(Work request) Write out the lines below once more, exactly as they appear. Do not include pictures.

(Data records Opens)

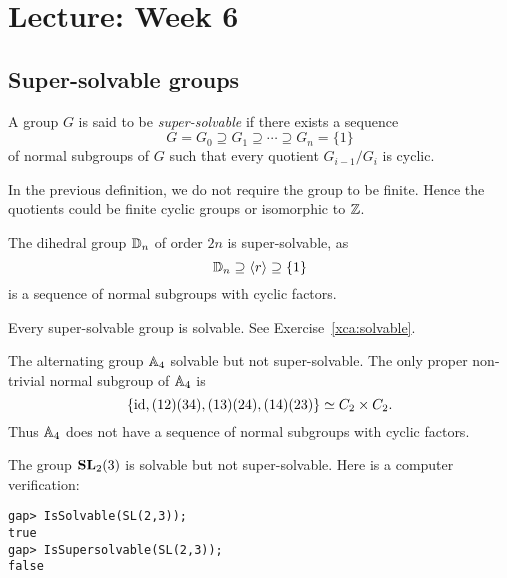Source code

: \section{Lecture: Week 6}

\subsection{Super-solvable groups}

\begin{definition}
A group $G$ is said to be \emph{super-solvable} if there exists a sequence 
\[
G=G_0\supseteq G_1\supseteq\cdots\supseteq G_n=\{1\}
\]
of normal subgroups of $G$ such that every 
quotient $G_{i-1}/G_i$ is cyclic. 
\end{definition}

In the previous definition, we do not require the group to be finite. Hence the quotients 
could be finite cyclic groups or isomorphic to $\mathbb{Z}$. 

\begin{example}
The dihedral group $\mathbb{D}_{n}$ of order $2n$ is super-solvable, as 
\[	
\mathbb{D}_{n}\supseteq \langle
r\rangle\supseteq \{1\}
\]
is a sequence of normal subgroups with cyclic factors. 
\end{example}

Every super-solvable group is solvable. See Exercise~\ref{xca:solvable}.

\begin{example}
The alternating group $\mathbb{A}_4$ solvable but not super-solvable. The only 
proper non-trivial normal subgroup of $\mathbb{A}_4$ is 
	\[
	\{\operatorname{id},(12)(34),(13)(24),(14)(23)\}\simeq C_2\times C_2.
	\]
Thus $\mathbb{A}_4$ does not have a sequence of normal subgroups 
with cyclic factors. 
\end{example}


\begin{example}
The group $\mathbf{SL}_2(3)$ is solvable but not super-solvable. Here is a computer verification: 
\begin{lstlisting}
gap> IsSolvable(SL(2,3));
true
gap> IsSupersolvable(SL(2,3));
false
\end{lstlisting}
\end{example}

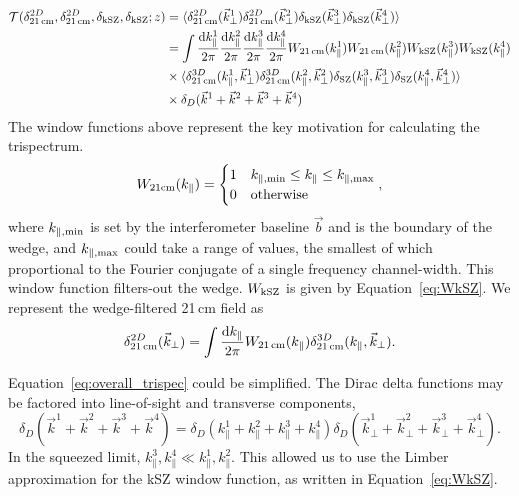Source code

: \begin{equation}
\begin{split}
\mathcal{T}(\delta^{2D}_{\rm 21\,cm}, \delta^{2D}_{\rm 21\,cm}, \delta_{\rm kSZ}, \delta_{\rm kSZ}; z) &=
\langle \delta^{2D}_{\rm 21\,cm}(\vec{k}^1_{\perp})  \delta^{2D}_{\rm 21\,cm}(\vec{k}^2_{\perp})  \delta_{\rm kSZ}(\vec{k}^3_{\perp})\delta_{\rm kSZ}(\vec{k}^4_{\perp}) \rangle \\
&=
\int \frac{{\rm d}k^1_{\parallel}}{2\pi} \frac{{\rm d}k^2_{\parallel}}{2\pi} \frac{{\rm d}k^3_{\parallel}}{2\pi} \frac{{\rm d}k^4_{\parallel}}{2\pi}
W_{\rm 21\,cm}(k^1_{\parallel}) W_{\rm 21\,cm}(k^2_{\parallel}) W_{\rm kSZ}(k^3_{\parallel}) W_{\rm kSZ}(k^4_{\parallel}) \\
&
\times \langle \delta^{3D}_{\rm 21\,cm}(k^1_{\parallel}, \vec{k}^1_{\perp}) \delta^{3D}_{\rm 21\,cm}(k^2_{\parallel}, \vec{k}^2_{\perp}) \delta_{\rm SZ}(k^3_{\parallel}, \vec{k}^3_{\perp})  \delta_{\rm SZ}(k^4_{\parallel}, \vec{k}^4_{\perp}) \rangle \\
&
\times \delta_D(\vec{k}^1 + \vec{k}^2 + \vec{k}^3 + \vec{k}^4)
\end{split}
\label{eq:overall_trispec}
\end{equation}
The window functions above represent the key motivation for calculating the trispectrum.
\begin{equation}
W_{\rm 21cm}(k_{\parallel}) = 
\begin{cases} 
      1 & k_{\parallel, {\rm min}}\leq k_{\parallel} \leq k_{\parallel, {\rm max}} \\
      0 & {\rm otherwise}
\end{cases},
\label{eq:trispec_W21_kpl}
\end{equation}
where $k_{\parallel, {\rm min}}$ is set by the interferometer baseline $\vec{b}$ and is the boundary of the wedge, and $k_{\parallel, {\rm max}}$ could take a range of values, the smallest of which proportional to the Fourier conjugate of a single frequency channel-width. This window function filters-out the wedge. $W_{\rm kSZ}$ is given by Equation~\ref{eq:WkSZ}. We represent the wedge-filtered 21\,cm field as
\begin{equation}
\delta^{2D}_{\rm 21\,cm}(\vec{k}_{\perp}) = \int \frac{{\rm d}k_{\parallel}}{2\pi} W_{\rm 21\,cm}(k_{\parallel}) \delta^{3D}_{\rm 21\,cm}(k_{\parallel}, \vec{k}_{\perp}).
\end{equation}

Equation~\ref{eq:overall_trispec} could be simplified. The Dirac delta functions may be factored into line-of-sight and transverse components,
\begin{equation}
\delta_D(\vec{k}^1 + \vec{k}^2 + \vec{k}^3 + \vec{k}^4) = \delta_D(k^1_{\parallel} + k^2_{\parallel} + k^3_{\parallel} + k^4_{\parallel})\delta_D(\vec{k}^1_{\perp} + \vec{k}^2_{\perp} + \vec{k}^3_{\perp} + \vec{k}^4_{\perp}).
\end{equation}
In the squeezed limit, $k^3_{\parallel},k^4_{\parallel} \ll k^1_{\parallel},k^2_{\parallel}$. This allowed us to use the Limber approximation for the kSZ window function, as written in Equation~\ref{eq:WkSZ}.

(Data records Closes)

(Task output)
Source code

: \section{Lecture: Week 6}

\subsection{Super-solvable groups}

\begin{definition}
A group $G$ is said to be \emph{super-solvable} if there exists a sequence 
\[
G=G_0\supseteq G_1\supseteq\cdots\supseteq G_n=\{1\}
\]
of normal subgroups of $G$ such that every 
quotient $G_{i-1}/G_i$ is cyclic. 
\end{definition}

In the previous definition, we do not require the group to be finite. Hence the quotients 
could be finite cyclic groups or isomorphic to $\mathbb{Z}$. 

\begin{example}
The dihedral group $\mathbb{D}_{n}$ of order $2n$ is super-solvable, as 
\[	
\mathbb{D}_{n}\supseteq \langle
r\rangle\supseteq \{1\}
\]
is a sequence of normal subgroups with cyclic factors. 
\end{example}

Every super-solvable group is solvable. See Exercise~\ref{xca:solvable}.

\begin{example}
The alternating group $\mathbb{A}_4$ solvable but not super-solvable. The only 
proper non-trivial normal subgroup of $\mathbb{A}_4$ is 
	\[
	\{\operatorname{id},(12)(34),(13)(24),(14)(23)\}\simeq C_2\times C_2.
	\]
Thus $\mathbb{A}_4$ does not have a sequence of normal subgroups 
with cyclic factors. 
\end{example}


\begin{example}
The group $\mathbf{SL}_2(3)$ is solvable but not super-solvable. Here is a computer verification: 
\begin{lstlisting}
gap> IsSolvable(SL(2,3));
true
gap> IsSupersolvable(SL(2,3));
false
\end{lstlisting}
\end{example}

Source code

: \begin{equation}
\begin{split}
\mathcal{T}(\delta^{2D}_{\rm 21\,cm}, \delta^{2D}_{\rm 21\,cm}, \delta_{\rm kSZ}, \delta_{\rm kSZ}; z) &=
\langle \delta^{2D}_{\rm 21\,cm}(\vec{k}^1_{\perp})  \delta^{2D}_{\rm 21\,cm}(\vec{k}^2_{\perp})  \delta_{\rm kSZ}(\vec{k}^3_{\perp})\delta_{\rm kSZ}(\vec{k}^4_{\perp}) \rangle \\
&=
\int \frac{{\rm d}k^1_{\parallel}}{2\pi} \frac{{\rm d}k^2_{\parallel}}{2\pi} \frac{{\rm d}k^3_{\parallel}}{2\pi} \frac{{\rm d}k^4_{\parallel}}{2\pi}
W_{\rm 21\,cm}(k^1_{\parallel}) W_{\rm 21\,cm}(k^2_{\parallel}) W_{\rm kSZ}(k^3_{\parallel}) W_{\rm kSZ}(k^4_{\parallel}) \\
&
\times \langle \delta^{3D}_{\rm 21\,cm}(k^1_{\parallel}, \vec{k}^1_{\perp}) \delta^{3D}_{\rm 21\,cm}(k^2_{\parallel}, \vec{k}^2_{\perp}) \delta_{\rm SZ}(k^3_{\parallel}, \vec{k}^3_{\perp})  \delta_{\rm SZ}(k^4_{\parallel}, \vec{k}^4_{\perp}) \rangle \\
&
\times \delta_D(\vec{k}^1 + \vec{k}^2 + \vec{k}^3 + \vec{k}^4)
\end{split}
\label{eq:overall_trispec}
\end{equation}
The window functions above represent the key motivation for calculating the trispectrum.
\begin{equation}
W_{\rm 21cm}(k_{\parallel}) = 
\begin{cases} 
      1 & k_{\parallel, {\rm min}}\leq k_{\parallel} \leq k_{\parallel, {\rm max}} \\
      0 & {\rm otherwise}
\end{cases},
\label{eq:trispec_W21_kpl}
\end{equation}
where $k_{\parallel, {\rm min}}$ is set by the interferometer baseline $\vec{b}$ and is the boundary of the wedge, and $k_{\parallel, {\rm max}}$ could take a range of values, the smallest of which proportional to the Fourier conjugate of a single frequency channel-width. This window function filters-out the wedge. $W_{\rm kSZ}$ is given by Equation~\ref{eq:WkSZ}. We represent the wedge-filtered 21\,cm field as
\begin{equation}
\delta^{2D}_{\rm 21\,cm}(\vec{k}_{\perp}) = \int \frac{{\rm d}k_{\parallel}}{2\pi} W_{\rm 21\,cm}(k_{\parallel}) \delta^{3D}_{\rm 21\,cm}(k_{\parallel}, \vec{k}_{\perp}).
\end{equation}

Equation~\ref{eq:overall_trispec} could be simplified. The Dirac delta functions may be factored into line-of-sight and transverse components,
\begin{equation}
\delta_D(\vec{k}^1 + \vec{k}^2 + \vec{k}^3 + \vec{k}^4) = \delta_D(k^1_{\parallel} + k^2_{\parallel} + k^3_{\parallel} + k^4_{\parallel})\delta_D(\vec{k}^1_{\perp} + \vec{k}^2_{\perp} + \vec{k}^3_{\perp} + \vec{k}^4_{\perp}).
\end{equation}
In the squeezed limit, $k^3_{\parallel},k^4_{\parallel} \ll k^1_{\parallel},k^2_{\parallel}$. This allowed us to use the Limber approximation for the kSZ window function, as written in Equation~\ref{eq:WkSZ}.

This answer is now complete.